Monday, October 22, 2007

e-commerce

I think I understand textual mark-up a little better, at least in concept but I'm still not 100% sure about it purposes within digital culture. I guess it's just a way of efficiently organizing and synthesizing information. In a sense, everything is "marked up," even this text I'm currently presenting. This and the study of databases previously seemed pretty boring but afterwards, I think studying linguistics in the context of technology would be pretty nifty.

If copyright laws on the internet reminded me I don't want to be a lawyer, e-commerce reminds me I don't want to study business. It seems everything is getting increasingly complex. A lot of the assigned reading focused on the larger picture - corporate trading, overall business trends - rather than impact on the consumer. I know I should be less apathetic because it does indirectly involve me, but I'm not so interested in how huge corporations wish to squeeze more money out of the internet or the resulting perils. It seems when they get a little too greedy and overzealous (buy! buy! buy!) they forget their purpose and then we have dot-com busts (but again, I'm no economist).

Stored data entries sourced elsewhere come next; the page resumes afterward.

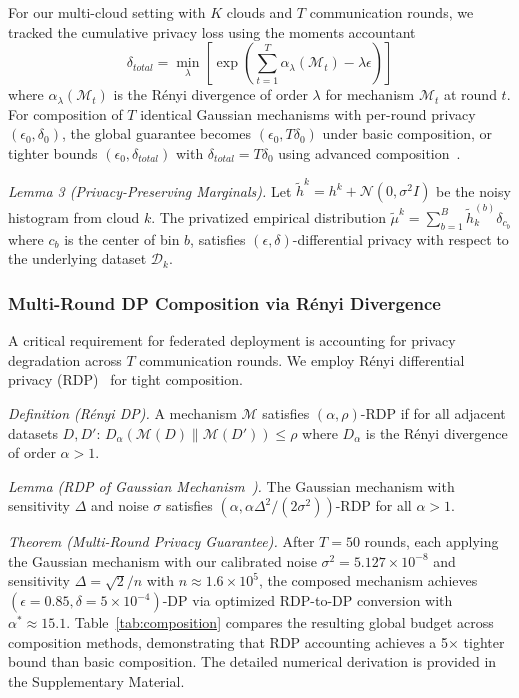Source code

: \documentclass{ieeeaccess}
\newcommand{\M}{\mathcal{M}}
\theoremstyle{plain}
\theoremstyle{definition}
\theoremstyle{remark}
\begin{document}
For our multi-cloud setting with $K$ clouds and $T$ communication rounds, we tracked the cumulative privacy loss using the moments accountant~\cite{abadi2016}
\begin{equation}
\delta_{total} = \min_\lambda \left[ \exp \left( \sum_{t=1}^T \alpha_\lambda(\mathcal{M}_t) - \lambda\epsilon \right) \right]
\end{equation}
where $\alpha_\lambda(\mathcal{M}_t)$ is the R\'{e}nyi divergence of order $\lambda$ for mechanism $\mathcal{M}_t$ at round $t$. For composition of $T$ identical Gaussian mechanisms with per-round privacy $(\epsilon_0, \delta_0)$, the global guarantee becomes $(\epsilon_0, T\delta_0)$ under basic composition, or tighter bounds $(\epsilon_0, \delta_{total})$ with $\delta_{total} = T\delta_0$ using advanced composition~\cite{kairouz2021}.

\textit{Lemma 3 (Privacy-Preserving Marginals).} Let $\tilde{h}^k = h^k + \mathcal{N}(0, \sigma^2 I)$ be the noisy histogram from cloud $k$. The privatized empirical distribution $\tilde{\mu}^k = \sum_{b=1}^B \tilde{h}^{(b)}_k \delta_{c_b}$ where $c_b$ is the center of bin $b$, satisfies $(\epsilon, \delta)$-differential privacy with respect to the underlying dataset $\mathcal{D}_k$.

\subsubsection{Multi-Round DP Composition via R\'{e}nyi Divergence}
\label{sec:rdp_composition}

A critical requirement for federated deployment is accounting for privacy degradation across $T$ communication rounds. We employ R\'{e}nyi differential privacy (RDP)~\cite{mironov2017} for tight composition.

\textit{Definition (R\'{e}nyi DP).} A mechanism $\M$ satisfies $(\alpha, \rho)$-RDP if for all adjacent datasets $D, D'$: $D_\alpha(\M(D) \| \M(D')) \leq \rho$ where $D_\alpha$ is the R\'{e}nyi divergence of order $\alpha > 1$.

\textit{Lemma (RDP of Gaussian Mechanism~\cite{mironov2017}).} The Gaussian mechanism with sensitivity $\Delta$ and noise $\sigma$ satisfies $(\alpha, \alpha\Delta^2/(2\sigma^2))$-RDP for all $\alpha > 1$.

\textit{Theorem (Multi-Round Privacy Guarantee).} After $T = 50$ rounds, each applying the Gaussian mechanism with our calibrated noise $\sigma^2 = 5.127 \times 10^{-8}$ and sensitivity $\Delta = \sqrt{2}/n$ with $n \approx 1.6 \times 10^5$, the composed mechanism achieves $(\epsilon = 0.85, \delta = 5 \times 10^{-4})$-DP via optimized RDP-to-DP conversion with $\alpha^* \approx 15.1$. Table~\ref{tab:composition} compares the resulting global budget across composition methods, demonstrating that RDP accounting achieves a 5$\times$ tighter bound than basic composition. The detailed numerical derivation is provided in the Supplementary Material.
\end{document}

Reading some of these articles, it seems again, corporations are wanting a larger piece of the internet pie. Apparently NBC and Universal want to begin pulling content from Apple's iTunes and offer it up on their own sites. I really don't feel like this will be successful, as it's not looking out for the consumer. It seems the sole good thing about iTunes is the range of obscure media available for purchase in one centralized place. It eliminates the hunting down of things. If these companies begin to splinter, consumers aren't going to want an account at 8 different media sites. It removes the convenience which the users seem to be all about (otherwise, they'd just spend a lot of time hunting for rare things for free, like me). Maybe I'm just a picky and lazy customer, but I only use online businesses to the extent they benefit me.

Speaking of online business, one I kinda like is threadless.com. Basically, they print t-shirts. Anyone can upload a design and users vote on individual designs. The most popular designs are put up for sale for a decent price, as far as aesthetically appealing t-shirts go. I think it's so popular primarily because of this interactive model (omg web 2.0!)...users are encouraged to upload pictures of themselves in the shirt for store credit, keep blogs on designs and be part of an overall large community.